Bakın, ben bu Kamu İhale Kurumu’nu bir teklifimi reddettiği için mahkemeye verdim. Kamu İhale Kurulu’nda, şikayete bakan bir komisyon vardır. Şimdi 1 milyar dolarlık yolsuzluktan bahsedilerek içeriye atılan Kamu İhale Kurumu’nun başkanı, komisyon başkanıydı. Diğer komisyon üyelerinden iki komisyon üyesi, bu firmanın şikayeti o kadar ciddi ki, bu işte bir terslik var, bunun savcılığa bildirilmesi gerekir, diyor.
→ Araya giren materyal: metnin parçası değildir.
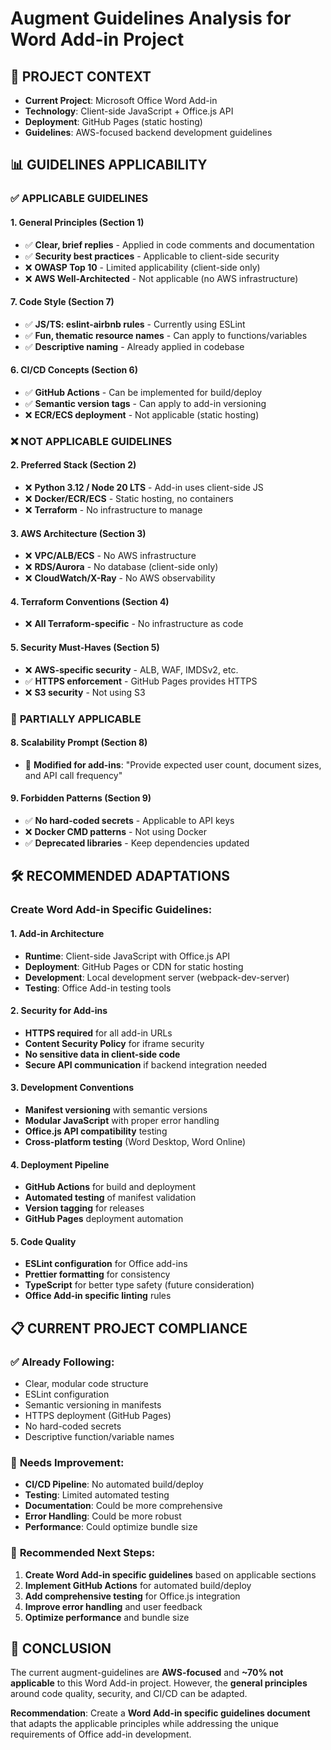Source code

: # Augment Guidelines Analysis for Word Add-in Project

## 🎯 **PROJECT CONTEXT**
- **Current Project**: Microsoft Office Word Add-in
- **Technology**: Client-side JavaScript + Office.js API
- **Deployment**: GitHub Pages (static hosting)
- **Guidelines**: AWS-focused backend development guidelines

## 📊 **GUIDELINES APPLICABILITY**

### ✅ **APPLICABLE GUIDELINES**

#### **1. General Principles (Section 1)**
- ✅ **Clear, brief replies** - Applied in code comments and documentation
- ✅ **Security best practices** - Applicable to client-side security
- ❌ **OWASP Top 10** - Limited applicability (client-side only)
- ❌ **AWS Well-Architected** - Not applicable (no AWS infrastructure)

#### **7. Code Style (Section 7)**
- ✅ **JS/TS: eslint-airbnb rules** - Currently using ESLint
- ✅ **Fun, thematic resource names** - Can apply to functions/variables
- ✅ **Descriptive naming** - Already applied in codebase

#### **6. CI/CD Concepts (Section 6)**
- ✅ **GitHub Actions** - Can be implemented for build/deploy
- ✅ **Semantic version tags** - Can apply to add-in versioning
- ❌ **ECR/ECS deployment** - Not applicable (static hosting)

### ❌ **NOT APPLICABLE GUIDELINES**

#### **2. Preferred Stack (Section 2)**
- ❌ **Python 3.12 / Node 20 LTS** - Add-in uses client-side JS
- ❌ **Docker/ECR/ECS** - Static hosting, no containers
- ❌ **Terraform** - No infrastructure to manage

#### **3. AWS Architecture (Section 3)**
- ❌ **VPC/ALB/ECS** - No AWS infrastructure
- ❌ **RDS/Aurora** - No database (client-side only)
- ❌ **CloudWatch/X-Ray** - No AWS observability

#### **4. Terraform Conventions (Section 4)**
- ❌ **All Terraform-specific** - No infrastructure as code

#### **5. Security Must-Haves (Section 5)**
- ❌ **AWS-specific security** - ALB, WAF, IMDSv2, etc.
- ✅ **HTTPS enforcement** - GitHub Pages provides HTTPS
- ❌ **S3 security** - Not using S3

### 🔄 **PARTIALLY APPLICABLE**

#### **8. Scalability Prompt (Section 8)**
- 🔄 **Modified for add-ins**: "Provide expected user count, document sizes, and API call frequency"

#### **9. Forbidden Patterns (Section 9)**
- ✅ **No hard-coded secrets** - Applicable to API keys
- ❌ **Docker CMD patterns** - Not using Docker
- ✅ **Deprecated libraries** - Keep dependencies updated

## 🛠️ **RECOMMENDED ADAPTATIONS**

### **Create Word Add-in Specific Guidelines:**

#### **1. Add-in Architecture**
- **Runtime**: Client-side JavaScript with Office.js API
- **Deployment**: GitHub Pages or CDN for static hosting
- **Development**: Local development server (webpack-dev-server)
- **Testing**: Office Add-in testing tools

#### **2. Security for Add-ins**
- **HTTPS required** for all add-in URLs
- **Content Security Policy** for iframe security
- **No sensitive data in client-side code**
- **Secure API communication** if backend integration needed

#### **3. Development Conventions**
- **Manifest versioning** with semantic versions
- **Modular JavaScript** with proper error handling
- **Office.js API compatibility** testing
- **Cross-platform testing** (Word Desktop, Word Online)

#### **4. Deployment Pipeline**
- **GitHub Actions** for build and deployment
- **Automated testing** of manifest validation
- **Version tagging** for releases
- **GitHub Pages** deployment automation

#### **5. Code Quality**
- **ESLint configuration** for Office add-ins
- **Prettier formatting** for consistency
- **TypeScript** for better type safety (future consideration)
- **Office Add-in specific linting** rules

## 📋 **CURRENT PROJECT COMPLIANCE**

### ✅ **Already Following:**
- Clear, modular code structure
- ESLint configuration
- Semantic versioning in manifests
- HTTPS deployment (GitHub Pages)
- No hard-coded secrets
- Descriptive function/variable names

### 🔧 **Needs Improvement:**
- **CI/CD Pipeline**: No automated build/deploy
- **Testing**: Limited automated testing
- **Documentation**: Could be more comprehensive
- **Error Handling**: Could be more robust
- **Performance**: Could optimize bundle size

### 🚀 **Recommended Next Steps:**
1. **Create Word Add-in specific guidelines** based on applicable sections
2. **Implement GitHub Actions** for automated build/deploy
3. **Add comprehensive testing** for Office.js integration
4. **Improve error handling** and user feedback
5. **Optimize performance** and bundle size

## 🎯 **CONCLUSION**

The current augment-guidelines are **AWS-focused** and **~70% not applicable** to this Word Add-in project. However, the **general principles** around code quality, security, and CI/CD can be adapted.

**Recommendation**: Create a **Word Add-in specific guidelines document** that adapts the applicable principles while addressing the unique requirements of Office add-in development.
Fakat komisyon oy çokluğuyla karar aldığı için, o, gerekçeli karar diye yazılıyor, benim itirazımı reddediyor.

Bakın, birbirinin aynısı iki davada, yüzlerce örnek gösterebilirim müşahhas, birinde A şehrinden yapılmış müracaat, birinde B şehrinden, işler aynı, şikayet konusu da aynı, Kamu İhale Kurulu birisinde lehte karar veriyor, birisinde aleyhte karar veriyor.

Kamu İhale Kurumu’nun bir üst müracaat mercii İdare Mahkemeleri’dir. Hangi müteahhit idareyi mahkemeye verecek? Ben verdim. Bölge İdare Mahkemesi uzun uğraşlardan, 6 ay geçtikten sonra, “efendim, kamu menfaati, iş yürüdü, durdurulamaz” dedi. Orada belirtmeme rağmen, “burada kamu menfaati zedeleniyor, idarenin işi aksamayacak” dememe rağmen anlamadı. Niye? Bunlar İhtisas Mahkemeleri değil ki, bu hakimler karmaşık ihale tekniklerini bilmezler ki. Bilmedikleri için böyle hüküm verdiler. “Ya kardeşim, bu iş durmaz, merak etmeyin, bu tür durumlarda ihale teknikleri var, kamunun işinin durmaması için, bu yollar kullanılabilir,” dememize rağmen anlatamadık.

Sonuç itibariyle Kamu İhale Kurumu’nda yapılan operasyonda bazı yolsuzluklar çıktı ortaya. Neticede beş tane adam, veriyorlar bir raportöre, ahlaklı vicdanlı bir iki kişi varsa gerekçesini yazıyor, bu böyle olur, diye, çoğu da incelemeden tıkır tıkır imzasını atıyor. Bunların çoğu işin ehli bile değil.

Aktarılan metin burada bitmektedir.